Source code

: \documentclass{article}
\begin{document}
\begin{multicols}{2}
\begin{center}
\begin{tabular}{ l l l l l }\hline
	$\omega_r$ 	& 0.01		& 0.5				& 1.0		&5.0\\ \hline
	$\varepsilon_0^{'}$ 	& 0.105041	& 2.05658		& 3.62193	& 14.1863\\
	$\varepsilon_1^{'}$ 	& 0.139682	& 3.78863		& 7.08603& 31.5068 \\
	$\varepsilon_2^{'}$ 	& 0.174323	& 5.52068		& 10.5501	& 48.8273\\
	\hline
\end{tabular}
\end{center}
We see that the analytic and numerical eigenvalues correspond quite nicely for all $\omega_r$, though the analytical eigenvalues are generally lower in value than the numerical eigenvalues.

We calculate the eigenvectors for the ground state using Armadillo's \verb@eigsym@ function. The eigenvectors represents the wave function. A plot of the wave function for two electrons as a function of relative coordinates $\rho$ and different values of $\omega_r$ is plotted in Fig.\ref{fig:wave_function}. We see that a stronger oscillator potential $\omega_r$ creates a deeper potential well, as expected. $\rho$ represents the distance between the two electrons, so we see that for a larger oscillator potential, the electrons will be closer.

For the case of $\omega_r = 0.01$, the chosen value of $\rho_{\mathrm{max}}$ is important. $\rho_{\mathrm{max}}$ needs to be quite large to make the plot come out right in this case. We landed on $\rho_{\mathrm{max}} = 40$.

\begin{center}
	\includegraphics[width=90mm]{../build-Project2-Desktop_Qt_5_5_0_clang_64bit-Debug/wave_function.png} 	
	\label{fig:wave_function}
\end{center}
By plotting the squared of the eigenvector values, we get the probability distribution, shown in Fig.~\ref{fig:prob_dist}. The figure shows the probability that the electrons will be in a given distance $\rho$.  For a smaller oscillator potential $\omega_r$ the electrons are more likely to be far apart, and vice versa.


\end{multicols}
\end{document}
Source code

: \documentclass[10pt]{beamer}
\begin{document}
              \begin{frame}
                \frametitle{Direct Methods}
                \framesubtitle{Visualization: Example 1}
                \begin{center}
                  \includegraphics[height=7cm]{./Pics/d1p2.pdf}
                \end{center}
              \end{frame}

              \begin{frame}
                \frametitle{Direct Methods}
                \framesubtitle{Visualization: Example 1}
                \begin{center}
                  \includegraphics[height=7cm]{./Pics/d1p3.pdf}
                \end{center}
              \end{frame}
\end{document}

━━━━━━━━

Task instructions — Whatever the entries above contain, reproduce all of them exactly.

Reply —
Source code

: \documentclass{article}
\begin{document}
\begin{multicols}{2}
\begin{center}
\begin{tabular}{ l l l l l }\hline
	$\omega_r$ 	& 0.01		& 0.5				& 1.0		&5.0\\ \hline
	$\varepsilon_0^{'}$ 	& 0.105041	& 2.05658		& 3.62193	& 14.1863\\
	$\varepsilon_1^{'}$ 	& 0.139682	& 3.78863		& 7.08603& 31.5068 \\
	$\varepsilon_2^{'}$ 	& 0.174323	& 5.52068		& 10.5501	& 48.8273\\
	\hline
\end{tabular}
\end{center}
We see that the analytic and numerical eigenvalues correspond quite nicely for all $\omega_r$, though the analytical eigenvalues are generally lower in value than the numerical eigenvalues.

We calculate the eigenvectors for the ground state using Armadillo's \verb@eigsym@ function. The eigenvectors represents the wave function. A plot of the wave function for two electrons as a function of relative coordinates $\rho$ and different values of $\omega_r$ is plotted in Fig.\ref{fig:wave_function}. We see that a stronger oscillator potential $\omega_r$ creates a deeper potential well, as expected. $\rho$ represents the distance between the two electrons, so we see that for a larger oscillator potential, the electrons will be closer.

For the case of $\omega_r = 0.01$, the chosen value of $\rho_{\mathrm{max}}$ is important. $\rho_{\mathrm{max}}$ needs to be quite large to make the plot come out right in this case. We landed on $\rho_{\mathrm{max}} = 40$.

\begin{center}
	\includegraphics[width=90mm]{../build-Project2-Desktop_Qt_5_5_0_clang_64bit-Debug/wave_function.png} 	
	\label{fig:wave_function}
\end{center}
By plotting the squared of the eigenvector values, we get the probability distribution, shown in Fig.~\ref{fig:prob_dist}. The figure shows the probability that the electrons will be in a given distance $\rho$.  For a smaller oscillator potential $\omega_r$ the electrons are more likely to be far apart, and vice versa.


\end{multicols}
\end{document}
Source code

: \documentclass[10pt]{beamer}
\begin{document}
              \begin{frame}
                \frametitle{Direct Methods}
                \framesubtitle{Visualization: Example 1}
                \begin{center}
                  \includegraphics[height=7cm]{./Pics/d1p2.pdf}
                \end{center}
              \end{frame}

              \begin{frame}
                \frametitle{Direct Methods}
                \framesubtitle{Visualization: Example 1}
                \begin{center}
                  \includegraphics[height=7cm]{./Pics/d1p3.pdf}
                \end{center}
              \end{frame}
\end{document}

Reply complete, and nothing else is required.